Workhuman last week became only the second Irish company after Intercom to officially confirm it has reached unicorn status, a title given to privately held tech companies worth $1 billion or more. The move came after London-based alternative asset manager Intermediate Capital Group (ICG) came on board as a strategic investor by acquiring a 10 per cent stake for $120 million from existing shareholders.
It may not be a household name, but Workhuman has quietly prospered into a large international company, with revenues of $700 million last year. With more than five million employees using its platform across 160 countries, it operates employee reward and incentive schemes on behalf of some of the world's biggest companies, including Cisco, GE, LinkedIn, Procter & Gamble, Symantec and KPMG.
Social recognition platform
“If you are running a small company you can take all your staff to the pub on a Thursday night for team building but when you are leading a business with say 100,000 employees spread out at over 100 locations, you have to do more to ensure cohesion and morale,” Mosley says.
“A social recognition platform such as Workhuman helps lead to a focused, energised employee base who are going to work more productively. In addition to rewarding a wide range of employees it also provides other insights on areas such as diversity and inclusion that goes even further to making people feel recognised and rewarded.”

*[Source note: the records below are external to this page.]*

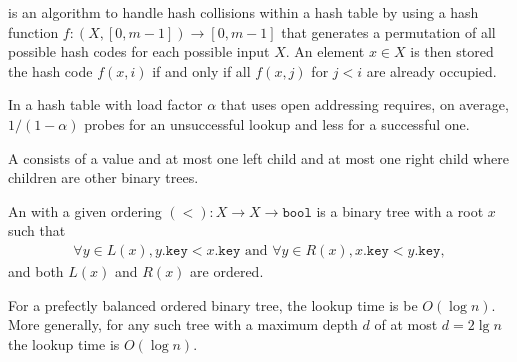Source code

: \documentclass{article}
\begin{document}
\begin{definition}
	 is an algorithm to handle hash collisions within a hash table 
	by using a hash function $f: (X, [0,m-1]) \to [0,m-1]$ that generates a permutation of all possible
	hash codes for each possible input $X$. An element $x\in X$ is then stored the hash code $f(x, i)$
	if and only if all $f(x,j)$ for $j < i$ are already occupied.
\end{definition}
\begin{proposition}
	In a hash table with load factor $\alpha$ that uses open addressing requires, on average, $1/(1-\alpha)$ 
	probes for an unsuccessful lookup and less for a successful one.
\end{proposition}
\begin{definition}
	A  consists of a value and at most one left child and at most one right child where
	children are other binary trees.
\end{definition}
\begin{definition}
	An  with a given ordering $(<) : X \to X \to \texttt{bool}$ is a binary tree 
	with a root $x$ such that
	\begin{align*}
		\forall y \in L(x), y.\texttt{key} < x.\texttt{key} 
		\text{ and } \forall y \in R(x), x.\texttt{key} < y.\texttt{key},
	\end{align*}
	and both $L(x)$ and $R(x)$ are ordered.
\end{definition}
\begin{proposition}
	For a prefectly balanced ordered binary tree, the lookup time is be $O(\log n)$.\\
	More generally, for any such tree with a maximum depth $d$ of at most $d=2 \lg n$ the
	lookup time is $O(\log n)$.
\end{proposition}
\end{document}
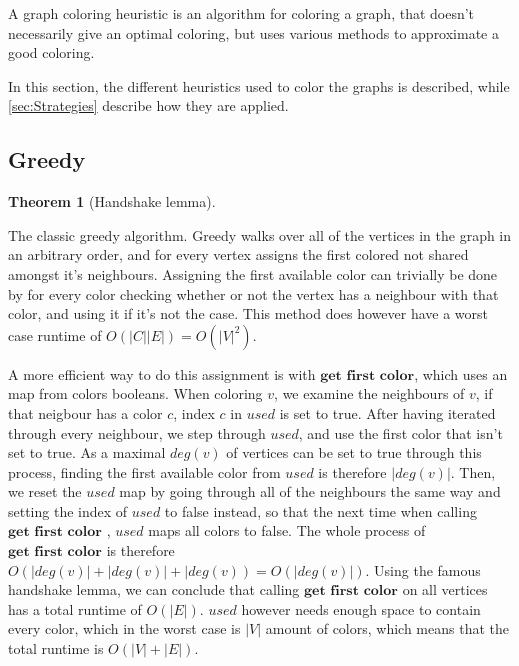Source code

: \documentclass[a4paper]{article}
\newtheorem{theorem}{Theorem}[section]
\begin{document}
A graph coloring heuristic is an algorithm for coloring a graph, that doesn't
necessarily give an optimal coloring, but uses various methods to approximate a
good coloring.


In this section, the different heuristics used to color the graphs is described,
while \autoref{sec:Strategies} describe how they are applied.
\subsection{Greedy}

\begin{theorem}[Handshake lemma]{}

\end{theorem}

The classic greedy algorithm. Greedy walks over all of the vertices in the graph
in an arbitrary order, and for every vertex assigns the first colored not shared
amongst it's neighbours. Assigning the first available color can trivially be done
by for every color checking whether or not the vertex has a neighbour with that color,
and using it if it's not the case. This method does however
have a worst case runtime of $O(|C||E|) = O(|V|^2)$. 

A more efficient way to do this assignment is with $\textbf{get first color}$,
which uses an map from colors booleans. When coloring $v$, we examine the
neighbours of $v$, if that neigbour has a color $c$, index $c$ in $used$ is set
to true. After having iterated through every neighbour, we step through $used$,
and use the first color that isn't set to true. As a maximal $deg(v)$ of
vertices can be set to true through this process, finding the first available
color from $used$ is therefore $|deg(v)|$. Then, we reset the $used$ map by
going through all of the neighbours the same way and setting the index of
$used$ to false instead, so that the next time when calling $\textbf{get first color}$ ,
$used$ maps all colors to false. The whole process of $\textbf{get first
color}$ is therefore $O(|deg(v)|+|deg(v)| + |deg(v)) = O(|deg(v)|)$. Using the
famous handshake lemma, we can conclude that calling $\textbf{get first color}$
on all vertices has a total runtime of $O(|E|)$.  $used$ however needs enough
space to contain every color, which in the worst case is $|V|$ amount of
colors, which means that the total runtime is $O(|V|+|E|)$.

\end{document}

The company was founded in Dublin in 1999 as GloboGifts. Mosley, who set up the company with Eddie Reynolds, originally envisaged it as an "Interflora for gift certificates" with the idea that individuals might buy certs as gifts for family and friends. However, it wasn't long before they realised there were much bigger opportunities available.
“What happened was that rather than consumers we were winning corporate customers who instead of ordering just one gift certificate from us were ordering them by the 1,000 to reward employees. At the same time, there was this whole new world of social media flourishing and we realised that bringing the two together could have a major impact,” Mosley says.
The entrepreneur (49), who has held on to his accent despite the years away, rebranded the company as Globoforce and achieved a fair degree of success locally before a change in legislation made it less of an incentive taxwise for employers to reward staff. This ended up being a blessing rather than a curse for the company.
Pivotal moment
“We were spending way too much time chasing business that was tax-incentivised that largely disappeared and so we had to focus instead on the long-term vision of the company, which as I saw it meant moving to the US. I’d been going over for a few weeks at a time but it was only when I relocated that I realised the importance of being on the ground in terms of absorbing fully how the culture works.
“It was a pivotal moment for the company because the market there was much more evolved, although even in the US the employee recognition programmes were old-fashioned and hierarchical.”
The businessman says Workhuman was the first to reinvent the concept of recognition in the workplace as a social activity.
“In the past, it was something driven by managers who designated who their top 10 performers were and rewarded the same people again and again. We worked to turn that upside down by telling companies they needed a bigger winners’ circle. Basically, you want 90 per cent of employees to feel appreciated rather than just one or two so we encouraged more awards to be given to more people and for it to be something that is designated as a function to employees themselves,” Mosley says.
“The result is that everyone feels they are a part of a team. The relationships between people get deeper and retention goes up because staff don’t want to leave a place where they are fulfilled and where the work they do is recognised and rewarded.”
Workhuman, which rebranded from Globoforce in 2019, has grown every year over the past 20 years and is on course to reach revenues of $1 billion by the end of 2021. In the early days, Mosley didn’t just get out and sell the concept but also did much of the coding of the company’s platform. Even though he is keen to return to Dublin at some point and says an initial public offering (IPO) is on the cards, he’s in no rush to relinquish control of Workhuman.
“[Until recently] we hadn’t raised money since 2004 and over the lifetime of the company we’d only raised $14 million because I’ve always believed that raising huge investment can be detrimental to development as you have to generate returns to suit investors’ timescales. That corrupts the natural evolution of the business. But that said I’m in favour of an IPO at some point because it means even greater rigour and governance,” he says. “Even if there is one and that is something I think will happen, I’ll be thinking of staying on for a while afterwards. I’m in it for the long haul.”